At home I had a frozen Christmas dinner for one, which was ghastly, and the only phone call was from Mike Freer to wish us luck. I slept like a vulture on a dead tree.
* * *
The dawn chorus on the Sylvan Fields estate is just as likely to be the police helicopter as a vocal blackbird. It’s a busy time there. Some towns have a park ‘n’ ride scheme; on the Sylvan Fields it’s park ‘n’ torch. Clattering overhead, a helicopter would arouse less interest than a three-legged dog peeing against a lamppost.
As soon as I heard it, I clicked the tit and ordered all units to stand by.
‘Sewer Rats in position,’ came back to me, followed by, ‘JCB approaching target, ready when you are,’ and, ‘Zulu Ninety-nine in position.’
‘Look at that,’ I said, nudging Sparky and nodding. The clouds had dissolved, and through the windscreen we could see Venus in the pale sky, bright as a daisy in a lawn.
‘It’s Venus,’ he confirmed.
‘It’s beautiful,’ I said.
‘Some of us see it every morning. C’mon, let’s go.’
‘It might be an omen,’ I told him. ‘Did you know that the Sioux called General Custer the Son of the Morning Star, because he always attacked at dawn?’
‘I do now. They’ll be having their breakfasts if we hang about any longer.’
I raised the radio to my lips. ‘Rhubarb to all units: Tallyho! Tallyho!’
Sparky leant across and shouted, ‘Scrag the
bastards!’ into the instrument.
Instantly the air was filled with the warbling of sirens, drowning out the chopper. We screeched around the corner and saw the JCB that we’d borrowed from a nearby building site turn to point at the front door of Michael Angelo Watts’ fortress. Cars came from all directions and angled in beside it.
Police were leaping out on to the pavement, slamming doors and slamming them again just for effect. Curtains were flung back all down the street as bleary-eyed neighbours in their night attire, or lack of it, wondered what the excitement was. Sparky and I strode down the short path, the front of the building illuminated by the chopper’s searchlight.
‘What happened to him?’ Sparky said as we reached the front door.

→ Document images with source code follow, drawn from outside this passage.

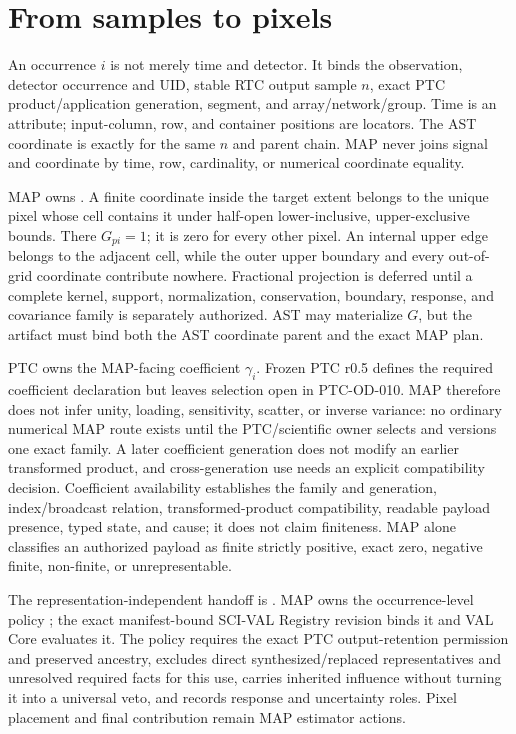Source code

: \documentclass[10pt]{article}
\begin{document}
\clearpage
\section{From samples to pixels}\label{sec:samples}
An occurrence \(i\) is not merely time and detector. It binds the observation,
detector occurrence and UID, stable RTC output sample \(n\), exact PTC
product/application generation, segment, and array/network/group. Time is an
attribute; input-column, row, and container positions are locators. The AST
coordinate is exactly \SCIMapASTRTCGridProfile{} for the
same \(n\) and parent chain. MAP never joins signal and coordinate by time,
row, cardinality, or numerical coordinate equality.

MAP owns \SCIMapOneHotProfile. A finite coordinate inside
the target extent belongs to the unique pixel whose cell contains it under
half-open lower-inclusive, upper-exclusive bounds. There \(G_{pi}=1\); it is
zero for every other pixel. An internal upper edge belongs to the adjacent
cell, while the outer upper boundary and every out-of-grid coordinate
contribute nowhere. Fractional projection is deferred until a complete
kernel, support, normalization, conservation, boundary, response, and
covariance family is separately authorized. AST may materialize \(G\), but the
artifact must bind both the AST coordinate parent and the exact MAP plan.

PTC owns the MAP-facing coefficient \(\gamma_i\). Frozen PTC r0.5 defines the
required coefficient declaration but leaves selection open in PTC-OD-010.
MAP therefore does not infer unity, loading, sensitivity, scatter, or inverse
variance: no ordinary numerical MAP route exists until the PTC/scientific
owner selects and versions one exact family. A later coefficient generation
does not modify an earlier transformed product, and cross-generation use needs
an explicit compatibility decision. Coefficient availability establishes the
family and generation, index/broadcast relation, transformed-product
compatibility, readable payload presence, typed state, and cause; it does not
claim finiteness. MAP alone classifies an authorized payload as finite
strictly positive, exact zero, negative finite, non-finite, or unrepresentable.

The representation-independent handoff is
\SCIMapPTCMapBoundaryId. MAP owns the occurrence-level policy
\SCIMapUpstreamProfile; the exact manifest-bound SCI-VAL Registry revision binds it
and VAL Core evaluates it. The policy requires the exact PTC output-retention
permission and preserved ancestry, excludes direct synthesized/replaced
representatives and unresolved required facts for this use, carries inherited
influence without turning it into a universal veto, and records response and
uncertainty roles. Pixel placement and final contribution remain MAP
estimator actions.
\end{document}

‘Who?’ I asked, reaching through the bars.
‘General Custer.’
I glowered at him and beat the door with my fist. ‘Police! Open up!’ I yelled.
Sparky reached through and thumped harder and yelled louder. We’d have heard feet running up and down the stairs, people shouting and toilet-flushing noises if it hadn’t been for the helicopter.
He squinted up at it, saying, ‘He’s fading my jacket with that fucking light.’ He only swears when he’s nervous.
We hammered for nearly five minutes before the door opened as far as a security chain would allow it and a wide-eyed boy aged about twelve peered through the gap. He was wearing a giant-sized T-shirt with a catchy logo, and probably nothing else. ‘Hello, son,’ I said. ‘We’re the police. Is your father in?’
He shook his head.
‘Is Michael Angelo Watts in?’
‘No.’
‘Then will you please fetch whoever is in charge to the door.’
He closed it and we heard the latch being applied again. I waved at the JCB driver and he revved the engine and raised the shovel in a menacing gesture. Two minutes later a bare-chested adult with short dreadlocks was addressing us through the gap.
‘What the fuck you want?’ he demanded.
‘Are you Michael Angelo Watts?’ I asked.
‘Yeah. Whad if I am?’
‘We’re looking for a man called Moses Sitole. We believe he’s a friend of yours. Can you tell me if he’s here?’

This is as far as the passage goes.